→ **Description of the task**: Gather from the material every line that contains the string "Project".

────────

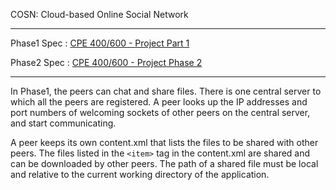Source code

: COSN: Cloud-based Online Social Network

- - - 

Phase1 Spec : [CPE 400/600 - Project Part 1](http://www.cse.unr.edu/~mgunes/cpe400/project1.htm)

Phase2 Spec : [CPE 400/600 - Project Phase 2](http://www.cse.unr.edu/~mgunes/cpe400/project2.htm)

- - - 

In Phase1, the peers can chat and share files. There is one central server to
which all the peers are registered. A peer looks up the IP addresses and port
numbers of welcoming sockets of other peers on the central server, and start
communicating.

A peer keeps its own content.xml that lists the files to be shared with other
peers. The files listed in the `<item>` tag in the content.xml are shared and
can be downloaded by other peers. The path of a shared file must be local
and relative to the current working directory of the application.

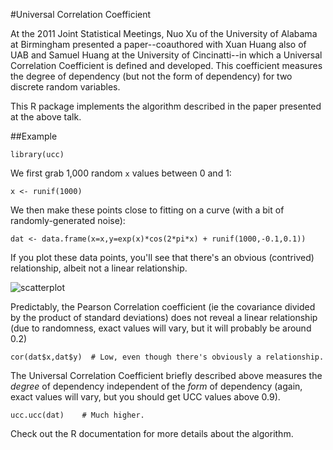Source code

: #Universal Correlation Coefficient

At the 2011 Joint Statistical Meetings, Nuo Xu of the University of Alabama at Birmingham presented a paper--coauthored with Xuan Huang also of UAB and Samuel Huang at the University of Cincinatti--in which a Universal Correlation Coefficient is defined and developed. This coefficient measures the degree of dependency (but not the form of dependency) for two discrete random variables.

This R package implements the algorithm described in the paper presented at the above talk.

##Example

    library(ucc)

We first grab 1,000 random `x` values between 0 and 1:

    x <- runif(1000)

We then make these points close to fitting on a curve (with a bit of randomly-generated noise):

    dat <- data.frame(x=x,y=exp(x)*cos(2*pi*x) + runif(1000,-0.1,0.1))

If you plot these data points, you'll see that there's an obvious (contrived) relationship, albeit not a linear relationship.

![scatterplot](https://github.com/jackmaney/ucc/img/scatterplot.png)

Predictably, the Pearson Correlation coefficient (ie the covariance divided by the product of standard deviations) does not reveal a linear relationship (due to randomness, exact values will vary, but it will probably be around 0.2)

    cor(dat$x,dat$y)  # Low, even though there's obviously a relationship.

The Universal Correlation Coefficient briefly described above measures the *degree* of dependency independent of the *form* of dependency (again, exact values will vary, but you should get UCC values above 0.9).

    ucc.ucc(dat)    # Much higher.

Check out the R documentation for more details about the algorithm.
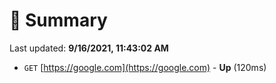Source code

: # 📖 Summary
Last updated: **9/16/2021, 11:43:02 AM**

- `GET` [https://google.com](https://google.com) - **Up** (120ms)
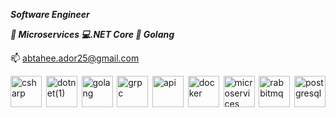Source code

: <!-- Introduction or Brief Description -->

***Software Engineer***

***🔭 Microservices 💻.NET Core 📝 Golang***

📫 abtahee.ador25@gmail.com

<!-- Images Section -->

<div style="display: flex; justify-content: space-between; align-items: center; flex-wrap: wrap;">
  <img src="https://github.com/Ador-25/Ador-25/assets/84260545/290f3c51-8cc4-408e-a503-c8121822a91e" style="width: 50px; height: 50px; object-fit: cover;" alt="csharp">
  <img src="https://github.com/Ador-25/Ador-25/assets/84260545/f0ff618c-acd8-4eea-a8c6-1e47f980783b" style="width: 50px; height: 50px; object-fit: cover;" alt="dotnet(1)">
  <img src="https://github.com/Ador-25/Ador-25/assets/84260545/17e92ad2-693e-4da4-8fba-4ed409b73fc3" style="width: 50px; height: 50px; object-fit: cover;" alt="golang">
  <img src="https://github.com/Ador-25/Ador-25/assets/84260545/f3b5f579-8394-41b9-b32a-2103674d5b15" style="width: 50px; height: 50px; object-fit: cover;" alt="grpc">
  <img src="https://github.com/Ador-25/Ador-25/assets/84260545/e9324eb0-c196-40df-a9ad-449be41b6b18" style="width: 50px; height: 50px; object-fit: cover;" alt="api">
  <img src="https://github.com/Ador-25/Ador-25/assets/84260545/f9c0084f-7ddd-4762-9520-adf39588ab8a" style="width: 50px; height: 50px; object-fit: cover;" alt="docker">
  <img src="https://github.com/Ador-25/Ador-25/assets/84260545/2f9b1c1c-f091-4a8d-a06e-c31bddad5557" style="width: 50px; height: 50px; object-fit: cover;" alt="microservices">
  <img src="https://github.com/Ador-25/Ador-25/assets/84260545/45769868-3618-4328-8de8-ad4b9e68d78b" style="width: 50px; height: 50px; object-fit: cover;" alt="rabbitmq">
  <img src="https://github.com/Ador-25/Ador-25/assets/84260545/f640292c-4880-4b7f-9a63-9ab8f90b23ac" style="width: 50px; height: 50px; object-fit: cover;" alt="postgresql">
</div>

<!-- Additional Sections (if needed) -->

<!-- Footer or Contact Information -->
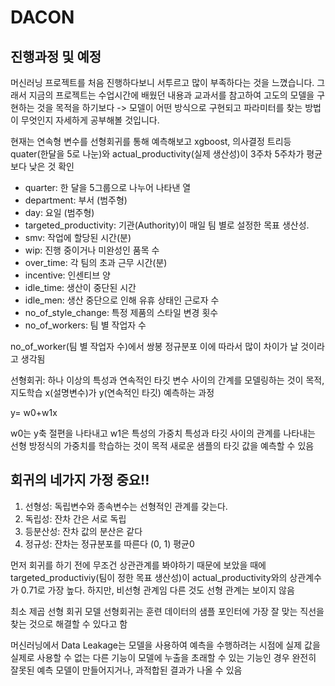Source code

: # DACON

## 진행과정 및 예정
머신러닝 프로젝트를 처음 진행하다보니 서투르고 많이 부족하다는 것을 느꼈습니다. 
그래서 지금의 프로젝트는 수업시간에 배웠던 내용과 교과서를 참고하여 고도의 모델을 구현하는 것을 목적을 하기보다 -> 모델이 어떤 방식으로 구현되고 파라미터를 찾는 방법이 무엇인지 자세하게 공부해볼 것입니다.

현재는 연속형 변수를 선형회귀를 통해 예측해보고 xgboost, 의사결정 트리등 
quater(한달을 5로 나눈)와 actual_productivity(실제 생산성)이  3주차 5주차가 평균보다 낮은 것 확인



* quarter:                   한 달을 5그룹으로 나누어 나타낸 열
* department:                부서      (범주형)
* day:                       요일      (범주형)
* targeted_productivity:     기관(Authority)이 매일 팀 별로 설정한 목표 생산성.
* smv:                       작업에 할당된 시간(분)
* wip:                       진행 중이거나 미완성인 품목 수 
* over_time:                 각 팀의 초과 근무 시간(분)
* incentive:                 인센티브 양
* idle_time:                 생산이 중단된 시간
* idle_men:                  생산 중단으로 인해 유휴 상태인 근로자 수
* no_of_style_change:        특정 제품의 스타일 변경 횟수
* no_of_workers:             팀 별 작업자 수

no_of_worker(팀 별 작업자 수)에서 쌍봉 정규분포 이에 따라서 많이 차이가 날 것이라고 생각됨

선형회귀: 하나 이상의 특성과 연속적인 타깃 변수 사이의 간계를 모델링하는 것이 목적, 지도학습
x(설명변수)가 y(연속적인 타깃) 예측하는 과정

y= w0+w1x

w0는 y축 절편을 나타내고 w1은 특성의 가중치
특성과 타깃 사이의 관계를 나타내는 선형 방정식의 가중치를 학습하는 것이 목적 
새로운 샘플의 타깃 값을 예측할 수 있음

## 회귀의 네가지 가정 중요!!
1. 선형성: 독립변수와 종속변수는 선형적인 관계를 갖는다. 
2. 독립성: 잔차 간은 서로 독립
3. 등분산성: 잔차 값의 분산은 같다
4. 정규성: 잔차는 정규분포를 따른다 (0, 1) 평균0 

먼저 회귀를 하기 전에 무조건 상관관계를 봐야하기 때문에 
보았을 때에 targeted_productiviy(팀이 정한 목표 생산성)이 actual_productivity와의 상관계수가 0.71로 가장 높다. 하지만, 비선형 관계임 다른 것도 선형 관계는 보이지 않음

 최소 제곱 선형 회귀 모델
선형회귀는 훈련 데이터의 샘플 포인터에 가장 잘 맞는 직선을 찾는 것으로 해결할 수 있다고 함 

머신러닝에서 Data Leakage는 모델을 사용하여 예측을 수행하려는 시점에 실제 값을 실제로 사용할 수 없는 다른 기능이 모델에 누출을 초래할 수 있는 기능인 경우 완전히 잘못된 예측 모델이 만들어지거나, 과적합된 결과가 나올 수 있음


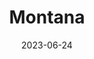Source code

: ---
title: "Montana"
cc-type: state
borders:
  - Canada
  - Idaho
  - North Dakota
  - South Dakota
  - Wyoming
country:
  - United States
date: 2023-06-24
hashtag: montana
tags:
  - state
  - United States
---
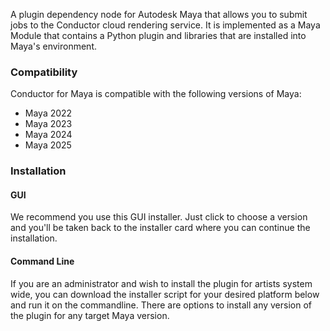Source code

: A plugin dependency node for Autodesk Maya that allows you to submit jobs to the Conductor cloud rendering service. It is implemented as a Maya Module that contains a Python plugin and libraries that are installed into Maya's environment.

### Compatibility

Conductor for Maya is compatible with the following versions of Maya:

* Maya 2022
* Maya 2023
* Maya 2024
* Maya 2025

### Installation
#### GUI
We recommend you use this GUI installer. Just click to choose a version and you'll be taken back to the installer card where you can continue the installation.
#### Command Line
If you are an administrator and wish to install the plugin for artists system wide, you can download the installer script for your desired platform below and run it on the commandline. There are options to install any version of the plugin for any target Maya version.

────────

→ **Answer section**:
Phase1 Spec : [CPE 400/600 - Project Part 1](http://www.cse.unr.edu/~mgunes/cpe400/project1.htm)
Phase2 Spec : [CPE 400/600 - Project Phase 2](http://www.cse.unr.edu/~mgunes/cpe400/project2.htm)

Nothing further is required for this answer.